● **WHAT NEEDS TO BE DONE**
Only the closing stretch of the material is wanted: the line containing "See the Youth Justice Navigator" and every line after it, transcribed exactly.

● **MATERIAL FOR THIS EXERCISE**
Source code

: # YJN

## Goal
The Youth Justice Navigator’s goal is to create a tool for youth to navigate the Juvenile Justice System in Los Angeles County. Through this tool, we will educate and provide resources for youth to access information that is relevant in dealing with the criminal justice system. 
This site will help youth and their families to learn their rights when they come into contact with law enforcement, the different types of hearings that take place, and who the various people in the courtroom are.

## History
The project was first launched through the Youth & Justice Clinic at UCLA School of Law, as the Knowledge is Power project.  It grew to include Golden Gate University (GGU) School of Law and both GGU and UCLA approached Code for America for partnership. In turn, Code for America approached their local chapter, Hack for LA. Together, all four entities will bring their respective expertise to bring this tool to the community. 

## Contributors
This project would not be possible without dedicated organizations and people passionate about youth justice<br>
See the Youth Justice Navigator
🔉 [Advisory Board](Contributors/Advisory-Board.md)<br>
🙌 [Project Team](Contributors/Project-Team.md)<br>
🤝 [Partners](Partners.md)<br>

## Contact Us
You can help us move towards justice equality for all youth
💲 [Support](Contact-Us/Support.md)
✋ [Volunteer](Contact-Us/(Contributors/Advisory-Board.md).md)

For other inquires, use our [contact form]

● **RESULT OF THIS TASK**
See the Youth Justice Navigator
🔉 [Advisory Board](Contributors/Advisory-Board.md)<br>
🙌 [Project Team](Contributors/Project-Team.md)<br>
🤝 [Partners](Partners.md)<br>

## Contact Us
You can help us move towards justice equality for all youth
💲 [Support](Contact-Us/Support.md)
✋ [Volunteer](Contact-Us/(Contributors/Advisory-Board.md).md)

For other inquires, use our [contact form]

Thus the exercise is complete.